The requirements for legaltech
Law firms and departments are increasingly expanding their techstack in order to optimize and digitize internal processes and elevate their customer support. Most importantly, legaltech is being used to:
- Optimize client support and satisfaction
- Create new revenue streams
- Save non-billable hours
- Free-up internal resources
- Reduce risks
With an endless amount of options, firms are critically assessing their potential technology providers and digital solutions. Here are a couple of requirements that kept being discussed at Future Lawyer Week:
It is important to remember that law firms already have an existing IT landscape. Crucial, then, are the capabilities for new tools and applications to integrate seamlessly and easily with these existing systems. Rather than functioning separately, tech solutions should build on one another to digitize processes end-to-end.

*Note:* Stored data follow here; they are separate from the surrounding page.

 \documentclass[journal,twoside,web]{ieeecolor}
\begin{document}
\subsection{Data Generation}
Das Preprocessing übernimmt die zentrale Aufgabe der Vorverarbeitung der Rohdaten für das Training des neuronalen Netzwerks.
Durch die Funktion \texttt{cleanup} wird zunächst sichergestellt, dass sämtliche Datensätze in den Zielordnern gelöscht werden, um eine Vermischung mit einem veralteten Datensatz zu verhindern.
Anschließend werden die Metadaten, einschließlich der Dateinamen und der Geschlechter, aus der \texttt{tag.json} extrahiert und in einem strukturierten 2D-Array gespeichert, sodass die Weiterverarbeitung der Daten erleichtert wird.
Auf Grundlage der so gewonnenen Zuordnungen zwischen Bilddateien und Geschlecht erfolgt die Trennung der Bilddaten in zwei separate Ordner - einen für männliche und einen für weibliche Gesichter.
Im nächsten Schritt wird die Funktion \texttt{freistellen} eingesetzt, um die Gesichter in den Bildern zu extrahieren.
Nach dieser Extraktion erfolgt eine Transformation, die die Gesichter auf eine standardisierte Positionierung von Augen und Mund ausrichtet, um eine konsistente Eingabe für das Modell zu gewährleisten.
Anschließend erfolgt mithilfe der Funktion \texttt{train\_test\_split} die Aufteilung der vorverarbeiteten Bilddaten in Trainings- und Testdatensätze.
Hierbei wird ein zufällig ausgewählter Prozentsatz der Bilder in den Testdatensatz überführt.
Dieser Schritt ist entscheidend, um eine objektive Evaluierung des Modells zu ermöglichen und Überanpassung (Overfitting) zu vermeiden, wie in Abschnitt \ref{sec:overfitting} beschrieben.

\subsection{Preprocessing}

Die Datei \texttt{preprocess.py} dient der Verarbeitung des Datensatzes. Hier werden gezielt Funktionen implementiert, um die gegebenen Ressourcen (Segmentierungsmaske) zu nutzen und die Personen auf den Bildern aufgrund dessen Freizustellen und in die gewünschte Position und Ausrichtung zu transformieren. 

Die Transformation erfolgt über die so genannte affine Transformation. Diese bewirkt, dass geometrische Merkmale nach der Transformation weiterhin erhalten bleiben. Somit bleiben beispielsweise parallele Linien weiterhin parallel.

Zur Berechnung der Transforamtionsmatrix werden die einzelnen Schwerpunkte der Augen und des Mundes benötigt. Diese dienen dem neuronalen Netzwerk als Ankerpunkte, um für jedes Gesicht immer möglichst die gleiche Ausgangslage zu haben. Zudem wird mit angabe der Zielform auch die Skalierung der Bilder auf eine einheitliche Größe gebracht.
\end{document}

As an industry rooted in client support and guidance, it is no wonder that law firms are searching for much more than just a technology provider. Instead, firms want technology partners who can offer consultancy, advice, and guidance to facilitate proper implementation and ensure success. Firms are interested in learning about best practices for implementing tech, and knowing how other clients are using the tools.

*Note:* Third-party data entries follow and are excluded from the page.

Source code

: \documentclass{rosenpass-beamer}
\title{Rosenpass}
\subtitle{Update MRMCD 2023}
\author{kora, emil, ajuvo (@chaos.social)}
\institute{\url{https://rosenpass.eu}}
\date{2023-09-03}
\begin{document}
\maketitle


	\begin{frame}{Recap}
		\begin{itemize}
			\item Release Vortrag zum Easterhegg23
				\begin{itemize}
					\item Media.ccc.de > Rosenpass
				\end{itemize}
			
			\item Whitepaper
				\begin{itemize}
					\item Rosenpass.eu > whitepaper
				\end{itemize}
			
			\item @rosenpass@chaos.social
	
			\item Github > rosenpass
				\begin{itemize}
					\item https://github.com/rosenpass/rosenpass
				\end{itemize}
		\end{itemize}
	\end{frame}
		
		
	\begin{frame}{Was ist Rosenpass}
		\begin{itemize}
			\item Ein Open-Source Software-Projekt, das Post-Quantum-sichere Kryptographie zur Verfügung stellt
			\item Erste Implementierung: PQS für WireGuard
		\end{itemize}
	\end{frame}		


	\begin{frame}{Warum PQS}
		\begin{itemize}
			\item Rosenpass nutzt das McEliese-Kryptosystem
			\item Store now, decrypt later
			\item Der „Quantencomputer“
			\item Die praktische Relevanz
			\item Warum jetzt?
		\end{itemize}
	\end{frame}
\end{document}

Marcel, Hans, and Jeroen at the Betty Blocks stand
Automating Manual Processes
At Future Lawyer Week, a central topic of conversation was the automation and digitization of manual processes. According to an EY survey, law department leaders report that 20% of in-house counsel hours are spent on repetitive, low-complexity, and routine tasks. By automating or digitizing these processes, firms can drive innovation, cut costs, and increase revenue.
The problem of time-heavy and slow manual and administrative processes was echoed constantly by Legal Technologists and CIOs at the event. Lawyers want more time to dedicate to actual billable hours, rather than spending time on slow manual processes. In some cases, more experienced lawyers are leaving their jobs to seek employment in smaller, more tech agile law practices where such processes are automated and digitized. All because they want to be able to make better use of their time. Tech-enabled automation, thus, is a key priority for firms. Take a look at what types of digital solutions law firms are building here.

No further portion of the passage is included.